Prompt -
The lines below, from the one holding "## Attaching package: 'seasonal'" through the one holding "In particular, note", are to be restated word for word, with all images left out.

Start of Source material

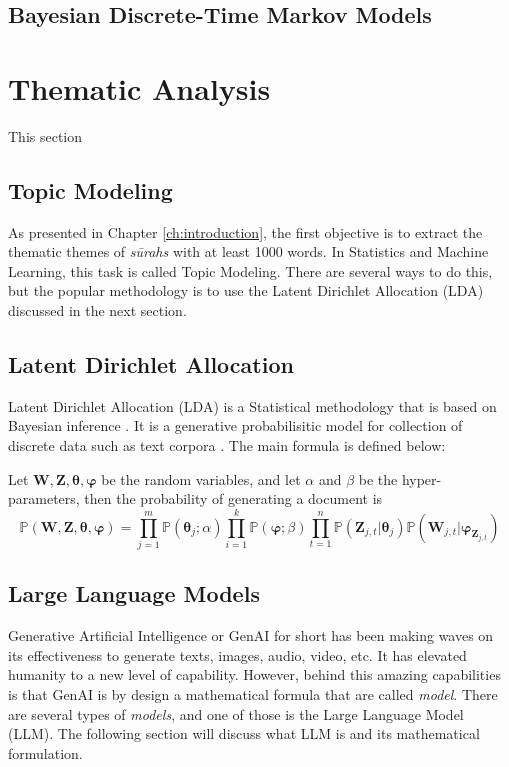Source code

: \subsection{Bayesian Discrete-Time Markov Models}
\section{Thematic Analysis}
This section 
\subsection{Topic Modeling}\label{sec:topic_modeling_method}
As presented in Chapter \ref{ch:introduction}, the first objective is to extract the thematic themes of \textit{s\=urahs}  with at least 1000 words. In Statistics and Machine Learning, this task is called Topic Modeling. There are several ways to do this, but the popular methodology is to use the Latent Dirichlet Allocation (LDA) discussed in the next section.
\subsection{Latent Dirichlet Allocation}\label{sec:lda}
Latent Dirichlet Allocation (LDA) is a Statistical methodology that is based on Bayesian inference \cite{bayes,laplace1986}. It is a generative probabilisitic model for collection of discrete data such as text corpora \cite{blei2003latent}. The main formula is defined below:
\begin{defnx}
Let $\mathbf{W},\mathbf{Z},\boldsymbol{\theta},\boldsymbol{\varphi}$ be the random variables, and let $\alpha$ and $\beta$ be the hyper-parameters, then the probability of generating a document is
\begin{equation}
    \mathbb{P}(\mathbf{W},\mathbf{Z},\boldsymbol{\theta},\boldsymbol{\varphi})=\prod_{j=1}^m\mathbb{P}(\boldsymbol{\theta}_j;\alpha)\prod_{i=1}^{k}\mathbb{P}(\boldsymbol{\varphi};\beta)\prod_{t=1}^{n}\mathbb{P}(\mathbf{Z}_{j,t}|\boldsymbol{\theta}_j)\mathbb{P}(\mathbf{W}_{j,t}|\boldsymbol{\varphi}_{\mathbf{Z}_{j,t}})
\end{equation}
\end{defnx}
\subsection{Large Language Models}\label{sec:llm_method}
Generative Artificial Intelligence or GenAI for short has been making waves on its effectiveness to generate texts, images, audio, video, etc. It has elevated humanity to a new level of capability. However, behind this amazing capabilities is that GenAI is by design a mathematical formula that are called \textit{model}. There are several types of \textit{models}, and one of those is the Large Language Model (LLM). The following section will discuss what LLM is and its mathematical formulation.
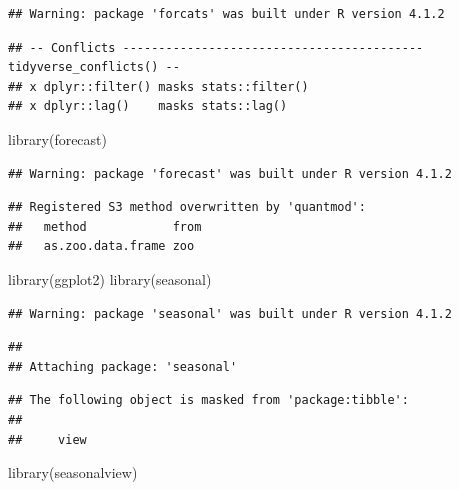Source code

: \documentclass[
]{article}
\newenvironment{Shaded}{\begin{snugshade}}{\end{snugshade}}
\newcommand{\FunctionTok}[1]{\textcolor[rgb]{0.00,0.00,0.00}{#1}}
\newcommand{\NormalTok}[1]{#1}
\begin{document}
\begin{verbatim}
## Warning: package 'forcats' was built under R version 4.1.2
\end{verbatim}

\begin{verbatim}
## -- Conflicts ------------------------------------------ tidyverse_conflicts() --
## x dplyr::filter() masks stats::filter()
## x dplyr::lag()    masks stats::lag()
\end{verbatim}

\begin{Shaded}
\begin{Highlighting}[]
\FunctionTok{library}\NormalTok{(forecast)}
\end{Highlighting}
\end{Shaded}

\begin{verbatim}
## Warning: package 'forecast' was built under R version 4.1.2
\end{verbatim}

\begin{verbatim}
## Registered S3 method overwritten by 'quantmod':
##   method            from
##   as.zoo.data.frame zoo
\end{verbatim}

\begin{Shaded}
\begin{Highlighting}[]
\FunctionTok{library}\NormalTok{(ggplot2)}
\FunctionTok{library}\NormalTok{(seasonal)}
\end{Highlighting}
\end{Shaded}

\begin{verbatim}
## Warning: package 'seasonal' was built under R version 4.1.2
\end{verbatim}

\begin{verbatim}
## 
## Attaching package: 'seasonal'
\end{verbatim}

\begin{verbatim}
## The following object is masked from 'package:tibble':
## 
##     view
\end{verbatim}

\begin{Shaded}
\begin{Highlighting}[]
\FunctionTok{library}\NormalTok{(seasonalview)}
\end{Highlighting}
\end{Shaded}
\end{document}
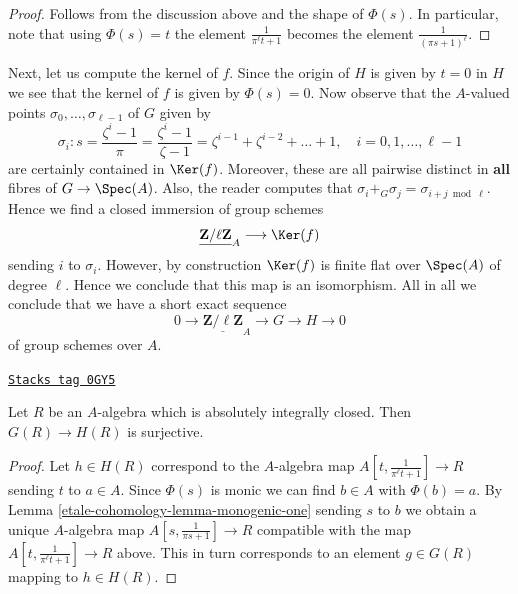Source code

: \begin{proof}
Follows from the discussion above and the shape of $\Phi(s)$.
In particular, note that using $\Phi(s) = t$ the element
$\frac{1}{\pi^\ell t + 1}$ becomes the element
$\frac{1}{(\pi s + 1)^\ell}$.
\end{proof}

Next, let us compute the kernel of $f$. Since the origin of $H$ is
given by $t = 0$ in $H$ we see that the kernel of $f$ is given
by $\Phi(s) = 0$. Now observe that the $A$-valued points
$\sigma_0, \ldots, \sigma_{\ell - 1}$
of $G$ given by
$$
\sigma_i :
s = \frac{\zeta^i - 1}{\pi} = \frac{\zeta^i - 1}{\zeta - 1} =
\zeta^{i - 1} + \zeta^{i - 2} + \ldots + 1,\quad
i = 0, 1, \ldots, \ell - 1
$$
are certainly contained in $\Ker(f)$. Moreover, these are all pairwise
distinct in {\bf all} fibres of $G \to \Spec(A)$. Also, the reader
computes that $\sigma_i +_G \sigma_j = \sigma_{i + j \bmod \ell}$.
Hence we find a closed immersion of group schemes
$$
\underline{\mathbf{Z}/\ell \mathbf{Z}}_A \longrightarrow \Ker(f)
$$
sending $i$ to $\sigma_i$. However, by construction $\Ker(f)$
is finite flat over $\Spec(A)$ of degree $\ell$. Hence we conclude
that this map is an isomorphism. All in all we conclude that
we have a short exact sequence
\begin{equation}
\label{equation-ses}
0 \to
\underline{\mathbf{Z}/\ell \mathbf{Z}}_A
\to G
\to H
\to 0
\end{equation}
of group schemes over $A$.

\begin{lemma}
\label{etale-cohomology-lemma-lift-points-H-to-G}
\href{https://stacks.math.columbia.edu/tag/0GY5}{\texttt{Stacks tag 0GY5}}

Let $R$ be an $A$-algebra which is absolutely integrally closed. Then
$G(R) \to H(R)$ is surjective.
\end{lemma}

\begin{proof}
Let $h \in H(R)$ correspond to the $A$-algebra map
$A[t, \frac{1}{\pi^\ell t + 1}] \to R$ sending $t$ to $a \in A$.
Since $\Phi(s)$ is monic we can find $b \in A$
with $\Phi(b) = a$. By Lemma \ref{etale-cohomology-lemma-monogenic-one}
sending $s$ to $b$ we obtain a unique $A$-algebra map
$A[s, \frac{1}{\pi s + 1}] \to R$ compatible
with the map $A[t, \frac{1}{\pi^\ell t + 1}] \to R$ above.
This in turn corresponds to an element $g \in G(R)$
mapping to $h \in H(R)$.
\end{proof}


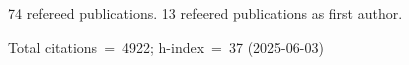 74 refereed publications. 13 refeered publications as first author.

Total citations~=~4922; h-index~=~37 (2025-06-03)
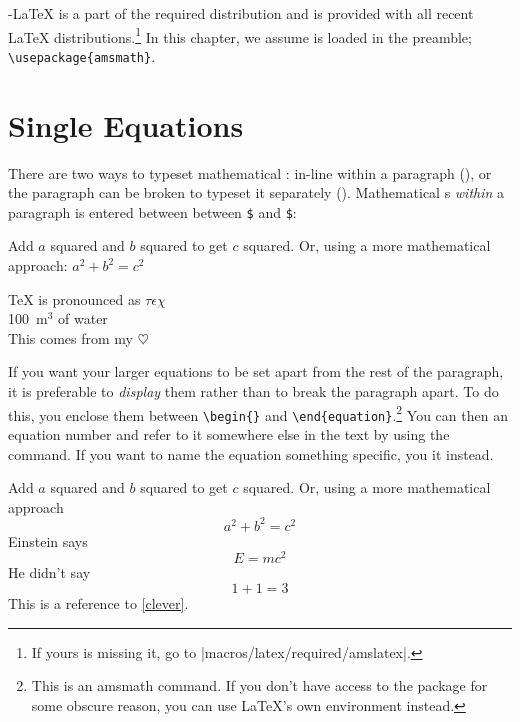 \AmS-\LaTeX{} is a part of the required distribution and is provided
with all recent \LaTeX{} distributions.\footnote{If yours is missing it, go to
  \CTAN|macros/latex/required/amslatex|.} In this chapter, we assume
   is loaded in the preamble; \verb|\usepackage{amsmath}|.

\section{Single Equations}
  
There are two ways to typeset mathematical : in-line within a paragraph
(\emph{}), or the paragraph can be broken to 
typeset it separately (\textit{}). Mathematical s 
\emph{within} a paragraph is entered between  %
between \texttt{\$} and \texttt{\$}:
\begin{example}
Add $a$ squared and $b$ squared
to get $c$ squared. Or, using 
a more mathematical approach:
$a^2 + b^2 = c^2$
\end{example}
\begin{example}
\TeX{} is pronounced as 
$\tau\epsilon\chi$\\[5pt]
100~m$^{3}$ of water\\[5pt]
This comes from my $\heartsuit$
\end{example}

If you want your larger equations to be set apart
from the rest of the paragraph, it is preferable to \emph{display} them
rather than to break the paragraph apart.
To do this, you enclose them between \verb|\begin{|\verb|}| and
\verb|\end{equation}|.\footnote{This is an \textsf{amsmath} command. If you don't
have access to the package for some obscure reason, you can use \LaTeX's own
 environment instead.} You can then  an equation number and refer to
it somewhere else in the text by using the  command. If you want to
name the equation something specific, you  it instead.
\begin{example}
Add $a$ squared and $b$ squared
to get $c$ squared. Or, using
a more mathematical approach
 \begin{equation}
   a^2 + b^2 = c^2
 \end{equation}
Einstein says
 \begin{equation}
   E = mc^2 \label{clever}
 \end{equation}
He didn't say
 \begin{equation}
  1 + 1 = 3 \tag{dumb}
 \end{equation}
This is a reference to 
\eqref{clever}. 
\end{example}

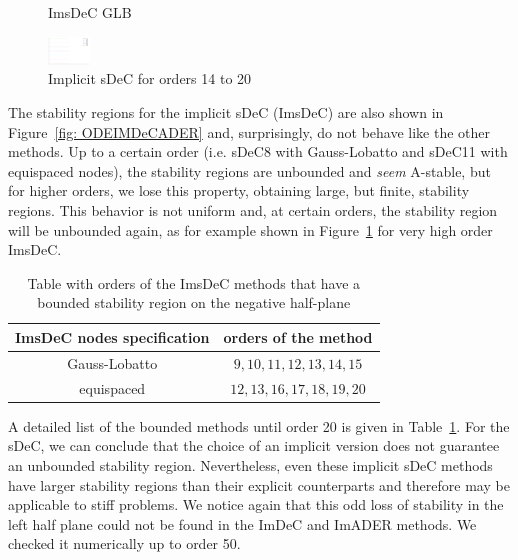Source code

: \begin{figure}
\begin{minipage}[t]{0.33\textwidth}
		ImsDeC GLB
	\end{minipage}
	\includegraphics[width=0.1\textwidth, trim={491 230 30 23}, clip]{pdf/odepics/colors_a-d_new_14-20_no_order.pdf}
	\caption{Implicit sDeC for orders 14 to 20}
	\label{fig: exaImsDeC_high}
\end{figure}
The stability regions for the implicit sDeC (ImsDeC) are also shown in Figure~\ref{fig: ODEIMDeCADER} and, surprisingly, do not behave like the other methods. 
Up to a certain order (i.e. sDeC8 with Gauss-Lobatto and sDeC11 with equispaced nodes), the stability regions are unbounded and \textit{seem} A-stable, but for higher orders, we lose this property, obtaining large, but finite, stability regions. 
This behavior is not uniform and, at certain orders, the stability region will be unbounded again, as for example shown in Figure~\ref{fig: exaImsDeC_high} for very high order ImsDeC. 


\begin{table}
	\centering
	\caption{Table with orders of the ImsDeC methods that have a bounded stability region on the negative half-plane}
	\label{tab:imsDeC_bounded}
	\begin{tabular}[h]{|c|c|}
		\hline
		ImsDeC nodes specification & orders of the method\\
		\hline
		Gauss-Lobatto & $9, 10, 11, 12, 13, 14, 15 $\\
		\hline	equispaced & $12, 13, 16, 17, 18, 19, 20 $\\
		\hline
	\end{tabular}
\end{table}
A detailed list of the bounded methods until order 20 is given in Table~\ref{tab:imsDeC_bounded}. 
For the sDeC, we can conclude that the choice of an implicit version does not guarantee an unbounded stability region. Nevertheless, even these implicit sDeC methods have larger stability regions than their explicit counterparts and therefore may be applicable to stiff problems. 
We notice again that this odd loss of stability in the left half plane could not be found in the ImDeC and ImADER methods. We checked it numerically up to order 50.




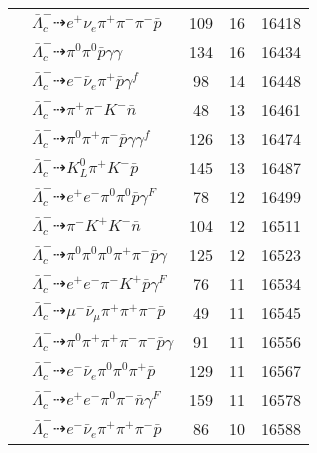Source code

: \documentclass[landscape]{article}
\newcounter{rownumbers}
\newcommand\rn{\stepcounter{rownumbers}\arabic{rownumbers}}
\newcommand{\EOL}{\\} %
\newcommand{\topoTags}[1]{#1} %
\begin{document}
\begin{longtable}{clccc}
\rn & $ \bar{\Lambda}_{c}^{-} \dashrightarrow e^{+} \nu_{e} \pi^{+} \pi^{-} \pi^{-} \bar{p} $ & \topoTags{109 & }16 & 16418 \EOL

\rn & $ \bar{\Lambda}_{c}^{-} \dashrightarrow \pi^{0} \pi^{0} \bar{p} \gamma \gamma $ & \topoTags{134 & }16 & 16434 \EOL

\rn & $ \bar{\Lambda}_{c}^{-} \dashrightarrow e^{-} \bar{\nu}_{e} \pi^{+} \bar{p} \gamma^{f} $ & \topoTags{98 & }14 & 16448 \EOL

\rn & $ \bar{\Lambda}_{c}^{-} \dashrightarrow \pi^{+} \pi^{-} K^{-} \bar{n} $ & \topoTags{48 & }13 & 16461 \EOL

\rn & $ \bar{\Lambda}_{c}^{-} \dashrightarrow \pi^{0} \pi^{+} \pi^{-} \bar{p} \gamma \gamma^{f} $ & \topoTags{126 & }13 & 16474 \EOL

\rn & $ \bar{\Lambda}_{c}^{-} \dashrightarrow K_{L}^{0} \pi^{+} K^{-} \bar{p} $ & \topoTags{145 & }13 & 16487 \EOL

\rn & $ \bar{\Lambda}_{c}^{-} \dashrightarrow e^{+} e^{-} \pi^{0} \pi^{0} \bar{p} \gamma^{F} $ & \topoTags{78 & }12 & 16499 \EOL

\rn & $ \bar{\Lambda}_{c}^{-} \dashrightarrow \pi^{-} K^{+} K^{-} \bar{n} $ & \topoTags{104 & }12 & 16511 \EOL

\rn & $ \bar{\Lambda}_{c}^{-} \dashrightarrow \pi^{0} \pi^{0} \pi^{0} \pi^{+} \pi^{-} \bar{p} \gamma $ & \topoTags{125 & }12 & 16523 \EOL

\rn & $ \bar{\Lambda}_{c}^{-} \dashrightarrow e^{+} e^{-} \pi^{-} K^{+} \bar{p} \gamma^{F} $ & \topoTags{76 & }11 & 16534 \EOL

\rn & $ \bar{\Lambda}_{c}^{-} \dashrightarrow \mu^{-} \bar{\nu}_{\mu} \pi^{+} \pi^{+} \pi^{-} \bar{p} $ & \topoTags{49 & }11 & 16545 \EOL

\rn & $ \bar{\Lambda}_{c}^{-} \dashrightarrow \pi^{0} \pi^{+} \pi^{+} \pi^{-} \pi^{-} \bar{p} \gamma $ & \topoTags{91 & }11 & 16556 \EOL

\rn & $ \bar{\Lambda}_{c}^{-} \dashrightarrow e^{-} \bar{\nu}_{e} \pi^{0} \pi^{0} \pi^{+} \bar{p} $ & \topoTags{129 & }11 & 16567 \EOL

\rn & $ \bar{\Lambda}_{c}^{-} \dashrightarrow e^{+} e^{-} \pi^{0} \pi^{-} \bar{n} \gamma^{F} $ & \topoTags{159 & }11 & 16578 \EOL

\rn & $ \bar{\Lambda}_{c}^{-} \dashrightarrow e^{-} \bar{\nu}_{e} \pi^{+} \pi^{+} \pi^{-} \bar{p} $ & \topoTags{86 & }10 & 16588 \EOL


\end{longtable}
\end{document}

End of Source material

Answer for this exercise -
## Attaching package: 'seasonal'
\end{verbatim}

\begin{verbatim}
## The following object is masked from 'package:tibble':
## 
##     view
\end{verbatim}

\begin{Shaded}
\begin{Highlighting}[]
\FunctionTok{library}\NormalTok{(seasonalview)}
\end{Highlighting}
\end{Shaded}
\end{document}
Source code

: \begin{proof}
Follows from the discussion above and the shape of $\Phi(s)$.
In particular, note that using $\Phi(s) = t$ the element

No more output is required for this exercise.